I hear her laughing as I hang up and shove the phone under the desk.
Malcolm is saying something that includes "unprofessional" and "contractual obligations" and "control your wife," but I can barely hear him over the blood roaring through my veins.
Amy just quit her job, while I am trapped in a television studio wearing a slim-fit suit with a plastic bug in my ear and Gemma giving me eyes from the production desk and Malcolm trying to shave every ounce of joy from my performance.
"Five seconds."
I look at camera two. The red light blinks on.
"Welcome back," Roshani says smoothly. "Hamish, you were telling us about the psychology of the free kick."
I smile. My body sits perfectly in the chair, hands relaxed on the desk, posture open, tie straight. The version of me the camera sees is calm, confident, and fully present.
Inside, I'm a bonfire.
Amy quit. James is going to retaliate. Now everything's on me.

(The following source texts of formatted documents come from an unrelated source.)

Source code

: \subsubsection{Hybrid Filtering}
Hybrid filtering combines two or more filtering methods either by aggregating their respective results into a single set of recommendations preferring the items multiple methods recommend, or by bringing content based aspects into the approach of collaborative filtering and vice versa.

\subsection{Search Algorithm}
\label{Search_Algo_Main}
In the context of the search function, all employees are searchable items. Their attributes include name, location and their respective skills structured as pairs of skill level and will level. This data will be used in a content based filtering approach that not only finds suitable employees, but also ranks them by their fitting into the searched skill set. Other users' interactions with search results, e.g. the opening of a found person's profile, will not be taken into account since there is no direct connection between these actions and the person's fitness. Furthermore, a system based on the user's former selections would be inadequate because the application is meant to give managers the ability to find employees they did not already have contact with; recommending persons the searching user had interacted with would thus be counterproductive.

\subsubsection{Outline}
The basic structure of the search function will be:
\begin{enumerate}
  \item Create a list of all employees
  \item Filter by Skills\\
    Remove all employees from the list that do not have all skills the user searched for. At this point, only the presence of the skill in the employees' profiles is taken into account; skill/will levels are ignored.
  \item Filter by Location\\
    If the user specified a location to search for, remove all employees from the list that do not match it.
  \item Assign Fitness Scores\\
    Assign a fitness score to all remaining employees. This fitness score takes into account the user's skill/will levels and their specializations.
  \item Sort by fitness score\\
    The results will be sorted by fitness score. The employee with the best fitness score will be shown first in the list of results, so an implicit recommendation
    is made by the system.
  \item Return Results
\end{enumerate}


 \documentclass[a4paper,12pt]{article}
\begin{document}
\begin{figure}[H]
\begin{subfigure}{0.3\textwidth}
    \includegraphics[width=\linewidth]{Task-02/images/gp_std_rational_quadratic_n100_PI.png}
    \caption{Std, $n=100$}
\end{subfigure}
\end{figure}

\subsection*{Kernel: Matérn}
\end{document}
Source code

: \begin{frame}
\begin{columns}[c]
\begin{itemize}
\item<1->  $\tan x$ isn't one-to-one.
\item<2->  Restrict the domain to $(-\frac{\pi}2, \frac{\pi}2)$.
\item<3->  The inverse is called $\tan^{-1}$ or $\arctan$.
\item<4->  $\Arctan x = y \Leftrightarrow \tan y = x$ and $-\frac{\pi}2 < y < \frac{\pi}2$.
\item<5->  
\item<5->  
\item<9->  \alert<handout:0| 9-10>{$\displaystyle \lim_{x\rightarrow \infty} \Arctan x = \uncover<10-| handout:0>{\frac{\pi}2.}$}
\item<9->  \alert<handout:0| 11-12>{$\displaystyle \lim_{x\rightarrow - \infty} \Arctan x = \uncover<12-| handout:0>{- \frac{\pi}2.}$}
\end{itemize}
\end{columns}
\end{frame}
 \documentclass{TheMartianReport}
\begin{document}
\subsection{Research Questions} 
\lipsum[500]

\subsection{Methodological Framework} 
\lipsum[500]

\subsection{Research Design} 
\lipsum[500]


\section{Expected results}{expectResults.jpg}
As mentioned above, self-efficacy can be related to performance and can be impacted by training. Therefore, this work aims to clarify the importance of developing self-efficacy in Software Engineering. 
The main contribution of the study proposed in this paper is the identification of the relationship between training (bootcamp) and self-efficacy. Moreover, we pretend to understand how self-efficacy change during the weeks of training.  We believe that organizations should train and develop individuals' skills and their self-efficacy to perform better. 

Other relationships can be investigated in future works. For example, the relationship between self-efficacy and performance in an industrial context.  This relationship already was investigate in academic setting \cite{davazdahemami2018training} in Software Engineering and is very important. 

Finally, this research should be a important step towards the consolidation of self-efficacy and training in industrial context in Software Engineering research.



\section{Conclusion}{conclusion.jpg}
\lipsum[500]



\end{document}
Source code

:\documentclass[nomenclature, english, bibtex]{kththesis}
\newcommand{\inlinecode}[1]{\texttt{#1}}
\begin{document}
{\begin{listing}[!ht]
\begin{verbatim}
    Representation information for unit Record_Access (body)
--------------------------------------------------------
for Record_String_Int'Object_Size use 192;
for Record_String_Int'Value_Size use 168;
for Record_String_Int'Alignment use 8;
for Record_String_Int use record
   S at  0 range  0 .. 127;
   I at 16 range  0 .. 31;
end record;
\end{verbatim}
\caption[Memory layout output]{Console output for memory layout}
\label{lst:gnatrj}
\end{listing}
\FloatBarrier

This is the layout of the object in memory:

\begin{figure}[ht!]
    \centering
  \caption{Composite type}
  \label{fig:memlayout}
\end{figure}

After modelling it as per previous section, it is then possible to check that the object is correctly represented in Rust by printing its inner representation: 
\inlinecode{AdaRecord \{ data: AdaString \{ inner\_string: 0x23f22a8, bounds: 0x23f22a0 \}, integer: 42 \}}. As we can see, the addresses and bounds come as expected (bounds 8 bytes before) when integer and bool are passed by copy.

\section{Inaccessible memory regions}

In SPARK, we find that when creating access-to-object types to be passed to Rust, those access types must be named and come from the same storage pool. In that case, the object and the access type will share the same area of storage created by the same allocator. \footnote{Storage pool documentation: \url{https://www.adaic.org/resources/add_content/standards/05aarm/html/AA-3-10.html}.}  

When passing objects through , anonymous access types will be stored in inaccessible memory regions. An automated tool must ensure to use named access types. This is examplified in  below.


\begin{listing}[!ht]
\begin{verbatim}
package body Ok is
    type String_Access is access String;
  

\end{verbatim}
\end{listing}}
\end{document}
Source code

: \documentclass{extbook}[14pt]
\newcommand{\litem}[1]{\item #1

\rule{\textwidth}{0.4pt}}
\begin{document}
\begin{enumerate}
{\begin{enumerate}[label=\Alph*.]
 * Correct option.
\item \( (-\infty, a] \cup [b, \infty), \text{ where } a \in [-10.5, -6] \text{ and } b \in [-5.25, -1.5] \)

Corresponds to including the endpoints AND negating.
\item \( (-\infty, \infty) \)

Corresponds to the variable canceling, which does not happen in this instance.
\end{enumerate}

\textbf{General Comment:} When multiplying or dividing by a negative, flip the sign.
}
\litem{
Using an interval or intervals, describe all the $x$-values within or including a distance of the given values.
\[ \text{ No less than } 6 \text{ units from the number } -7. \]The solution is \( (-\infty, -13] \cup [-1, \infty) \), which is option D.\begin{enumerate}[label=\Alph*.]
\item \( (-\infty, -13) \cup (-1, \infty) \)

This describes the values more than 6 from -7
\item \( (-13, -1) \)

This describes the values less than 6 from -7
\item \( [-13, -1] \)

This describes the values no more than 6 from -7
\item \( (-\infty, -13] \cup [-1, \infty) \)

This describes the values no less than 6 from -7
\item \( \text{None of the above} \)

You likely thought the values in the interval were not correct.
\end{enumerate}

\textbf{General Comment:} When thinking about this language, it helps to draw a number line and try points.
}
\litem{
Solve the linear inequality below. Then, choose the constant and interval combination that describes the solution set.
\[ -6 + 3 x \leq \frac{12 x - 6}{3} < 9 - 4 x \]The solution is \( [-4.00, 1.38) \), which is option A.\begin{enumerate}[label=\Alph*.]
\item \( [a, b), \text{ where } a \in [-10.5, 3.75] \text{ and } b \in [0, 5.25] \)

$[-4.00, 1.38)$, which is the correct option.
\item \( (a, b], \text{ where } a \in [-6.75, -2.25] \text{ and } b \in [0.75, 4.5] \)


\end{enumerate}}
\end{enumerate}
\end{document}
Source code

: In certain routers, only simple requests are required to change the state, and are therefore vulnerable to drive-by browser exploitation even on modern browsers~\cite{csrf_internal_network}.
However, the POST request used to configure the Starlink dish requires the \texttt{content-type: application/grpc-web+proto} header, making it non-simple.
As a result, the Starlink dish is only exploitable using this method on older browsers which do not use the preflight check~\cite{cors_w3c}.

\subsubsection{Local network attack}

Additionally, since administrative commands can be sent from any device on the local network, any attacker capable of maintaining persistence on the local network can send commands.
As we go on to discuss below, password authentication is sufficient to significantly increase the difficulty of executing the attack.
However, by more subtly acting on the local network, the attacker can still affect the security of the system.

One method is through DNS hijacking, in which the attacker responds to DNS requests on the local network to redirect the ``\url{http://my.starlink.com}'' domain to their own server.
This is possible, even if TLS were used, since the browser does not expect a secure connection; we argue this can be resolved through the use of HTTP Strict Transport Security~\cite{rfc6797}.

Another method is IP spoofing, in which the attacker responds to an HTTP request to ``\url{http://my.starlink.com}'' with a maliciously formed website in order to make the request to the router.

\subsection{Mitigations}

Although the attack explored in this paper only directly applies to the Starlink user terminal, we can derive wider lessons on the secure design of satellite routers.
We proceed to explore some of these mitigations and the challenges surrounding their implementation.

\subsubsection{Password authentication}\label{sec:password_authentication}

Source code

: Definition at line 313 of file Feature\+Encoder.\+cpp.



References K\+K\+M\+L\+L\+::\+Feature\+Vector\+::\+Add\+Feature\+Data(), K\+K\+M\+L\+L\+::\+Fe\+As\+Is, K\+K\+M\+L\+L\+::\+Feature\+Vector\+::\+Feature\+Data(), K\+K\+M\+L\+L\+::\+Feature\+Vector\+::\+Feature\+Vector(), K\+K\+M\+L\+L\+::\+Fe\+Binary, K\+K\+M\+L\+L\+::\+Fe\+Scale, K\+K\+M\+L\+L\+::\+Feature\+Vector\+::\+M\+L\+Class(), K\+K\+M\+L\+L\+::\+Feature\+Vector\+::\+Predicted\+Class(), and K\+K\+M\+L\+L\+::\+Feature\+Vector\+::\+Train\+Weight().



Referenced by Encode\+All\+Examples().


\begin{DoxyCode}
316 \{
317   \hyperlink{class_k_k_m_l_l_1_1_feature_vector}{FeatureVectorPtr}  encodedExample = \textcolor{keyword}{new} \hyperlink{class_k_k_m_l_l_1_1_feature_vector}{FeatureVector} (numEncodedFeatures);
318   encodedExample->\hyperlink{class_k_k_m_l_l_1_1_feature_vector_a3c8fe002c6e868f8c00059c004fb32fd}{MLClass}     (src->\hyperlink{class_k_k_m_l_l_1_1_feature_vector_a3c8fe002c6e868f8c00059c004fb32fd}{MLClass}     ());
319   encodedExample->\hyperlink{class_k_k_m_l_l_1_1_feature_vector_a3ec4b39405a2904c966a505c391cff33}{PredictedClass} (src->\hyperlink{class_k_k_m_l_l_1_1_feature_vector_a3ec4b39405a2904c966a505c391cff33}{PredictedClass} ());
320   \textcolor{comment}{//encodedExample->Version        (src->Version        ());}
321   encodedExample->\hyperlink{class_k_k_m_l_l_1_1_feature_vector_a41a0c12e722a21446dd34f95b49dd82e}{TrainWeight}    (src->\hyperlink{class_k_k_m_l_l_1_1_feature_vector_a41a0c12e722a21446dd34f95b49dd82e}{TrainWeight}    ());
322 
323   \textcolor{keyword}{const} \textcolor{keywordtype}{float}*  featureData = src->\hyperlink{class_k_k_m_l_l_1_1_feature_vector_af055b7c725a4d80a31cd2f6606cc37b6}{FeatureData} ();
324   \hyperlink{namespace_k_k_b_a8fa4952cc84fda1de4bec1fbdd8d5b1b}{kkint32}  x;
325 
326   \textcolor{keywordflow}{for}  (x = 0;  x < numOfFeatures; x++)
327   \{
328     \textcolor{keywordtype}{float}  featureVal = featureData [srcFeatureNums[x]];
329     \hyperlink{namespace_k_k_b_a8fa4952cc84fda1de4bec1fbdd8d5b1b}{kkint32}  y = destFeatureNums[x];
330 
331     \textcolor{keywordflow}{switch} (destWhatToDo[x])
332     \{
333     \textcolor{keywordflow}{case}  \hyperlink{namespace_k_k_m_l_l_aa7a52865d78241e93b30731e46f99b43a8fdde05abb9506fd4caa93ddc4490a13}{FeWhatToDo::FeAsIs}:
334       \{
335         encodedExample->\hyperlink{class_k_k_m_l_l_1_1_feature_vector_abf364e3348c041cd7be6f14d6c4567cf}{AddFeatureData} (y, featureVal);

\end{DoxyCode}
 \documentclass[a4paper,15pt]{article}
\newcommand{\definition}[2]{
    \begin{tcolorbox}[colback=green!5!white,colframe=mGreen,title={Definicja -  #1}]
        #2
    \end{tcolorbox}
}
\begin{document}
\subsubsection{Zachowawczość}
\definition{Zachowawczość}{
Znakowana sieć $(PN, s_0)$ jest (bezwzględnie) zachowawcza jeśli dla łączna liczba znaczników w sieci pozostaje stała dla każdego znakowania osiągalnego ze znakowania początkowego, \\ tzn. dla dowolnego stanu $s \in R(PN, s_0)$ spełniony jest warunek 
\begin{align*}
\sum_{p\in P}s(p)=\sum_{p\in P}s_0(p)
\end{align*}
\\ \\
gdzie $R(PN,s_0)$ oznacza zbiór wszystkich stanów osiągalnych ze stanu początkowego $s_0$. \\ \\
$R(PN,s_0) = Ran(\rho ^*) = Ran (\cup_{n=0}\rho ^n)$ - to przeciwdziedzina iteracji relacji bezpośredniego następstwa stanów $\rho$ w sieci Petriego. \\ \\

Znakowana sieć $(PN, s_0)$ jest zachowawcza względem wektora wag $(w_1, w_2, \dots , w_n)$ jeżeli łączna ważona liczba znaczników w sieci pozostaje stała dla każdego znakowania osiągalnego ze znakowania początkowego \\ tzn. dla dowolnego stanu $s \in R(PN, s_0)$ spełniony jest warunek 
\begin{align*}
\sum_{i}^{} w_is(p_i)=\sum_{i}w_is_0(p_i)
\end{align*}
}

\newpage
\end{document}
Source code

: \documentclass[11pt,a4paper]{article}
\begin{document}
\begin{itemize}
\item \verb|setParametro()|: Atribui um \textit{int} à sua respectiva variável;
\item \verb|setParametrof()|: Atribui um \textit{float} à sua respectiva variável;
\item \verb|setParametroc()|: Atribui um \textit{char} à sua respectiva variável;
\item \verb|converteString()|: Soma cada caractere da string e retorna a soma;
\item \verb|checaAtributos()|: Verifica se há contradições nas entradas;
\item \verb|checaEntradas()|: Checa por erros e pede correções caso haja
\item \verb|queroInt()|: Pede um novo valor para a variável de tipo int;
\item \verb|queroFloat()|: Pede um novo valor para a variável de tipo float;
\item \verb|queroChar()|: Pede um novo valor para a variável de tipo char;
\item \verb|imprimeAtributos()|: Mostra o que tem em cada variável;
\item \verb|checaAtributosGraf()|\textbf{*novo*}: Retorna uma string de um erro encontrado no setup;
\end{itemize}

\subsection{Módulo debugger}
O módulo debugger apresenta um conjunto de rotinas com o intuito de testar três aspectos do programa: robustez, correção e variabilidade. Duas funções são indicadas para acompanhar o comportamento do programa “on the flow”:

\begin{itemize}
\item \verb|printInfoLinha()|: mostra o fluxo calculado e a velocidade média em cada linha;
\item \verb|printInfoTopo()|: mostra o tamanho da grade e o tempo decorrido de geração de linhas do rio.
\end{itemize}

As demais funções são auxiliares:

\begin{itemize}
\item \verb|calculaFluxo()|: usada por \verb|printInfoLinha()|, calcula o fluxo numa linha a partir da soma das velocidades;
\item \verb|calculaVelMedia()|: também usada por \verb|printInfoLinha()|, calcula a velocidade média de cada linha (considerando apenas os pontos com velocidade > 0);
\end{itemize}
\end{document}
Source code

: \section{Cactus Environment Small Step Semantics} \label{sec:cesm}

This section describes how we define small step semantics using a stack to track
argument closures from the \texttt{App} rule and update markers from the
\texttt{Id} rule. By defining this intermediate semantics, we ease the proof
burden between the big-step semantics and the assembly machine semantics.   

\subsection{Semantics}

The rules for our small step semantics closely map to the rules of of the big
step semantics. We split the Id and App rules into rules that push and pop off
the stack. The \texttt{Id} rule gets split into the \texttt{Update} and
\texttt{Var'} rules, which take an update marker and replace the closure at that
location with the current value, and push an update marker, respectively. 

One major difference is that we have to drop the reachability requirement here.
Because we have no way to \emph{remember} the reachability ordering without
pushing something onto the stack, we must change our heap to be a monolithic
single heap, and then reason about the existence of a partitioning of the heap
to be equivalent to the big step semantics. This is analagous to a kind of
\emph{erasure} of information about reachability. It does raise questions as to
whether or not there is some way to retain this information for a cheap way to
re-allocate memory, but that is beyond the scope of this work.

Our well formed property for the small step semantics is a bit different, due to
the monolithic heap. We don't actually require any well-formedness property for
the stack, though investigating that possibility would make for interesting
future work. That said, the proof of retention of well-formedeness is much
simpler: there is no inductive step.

Her salary wasn't close to mine, but she carried her own weight, her own pension, her own—shite, our health insurance.
Does she still have health insurance? Do I?
Do I know how American health insurance works?
No. No, I do not. In the UK, you get sick, you go to the NHS, you wait four - no, ten - hours in a room that smells like disinfectant and curry and hindsight, and eventually a very tired nurse or doctor sees you for free.
Here, you get sick and someone hands you a bill that requires a mortgage broker to decode.
Amy is thirty-four weeks pregnant. Does CObrA mean something other than the snake? Is there a grace period? A form?
Of course there's an app. This is America. There's an app for everything except fixing the actual problems the apps are meant to solve.
The Str1kecast contract pays well but it's structured over eighteen months with appearance fees and performance metrics and a ratings review at the twelve-week mark. There's no health insurance because they assume you'll live in a civilized country with national healthcare.
I have financial obligations. Mum and Da's bills are on autopay. My brothers' school fees. There's the feeder league I sponsor. The community center in Glasgow. Jody's commission. Vince's sessions. The condo. The baby.
Have I locked myself into something that will eat me alive, the same way the pitch eventually did?
"Hamish?" Roshani prompts, gentle.
I look at the LED wall. My own face, seven years younger, stares back, mid-celebration, arms wide, mouth open, joy pouring off him.
That lad didn't know what was coming. The knee. The end. The reinvention. The girl who'd organize his entire life into an AirTable and make him happier than any goal ever could. He thought sleeping with all the hens was the height of happiness.
But it turned out just one is more than enough.
"The free kick," I say, and my voice is steady, warm, and clear, "is about commitment. Ye pick yer spot. Ye trust yer technique. And ye follow through, even when the wall's in yer face and the keeper's set and every part of yer brain is screamin' that it willna work."
I pause.
"And sometimes, it bends exactly where ye need it ta go."
Roshani nods. The camera holds.
Malcolm says nothing.
And I think: Aye. Sometimes it does.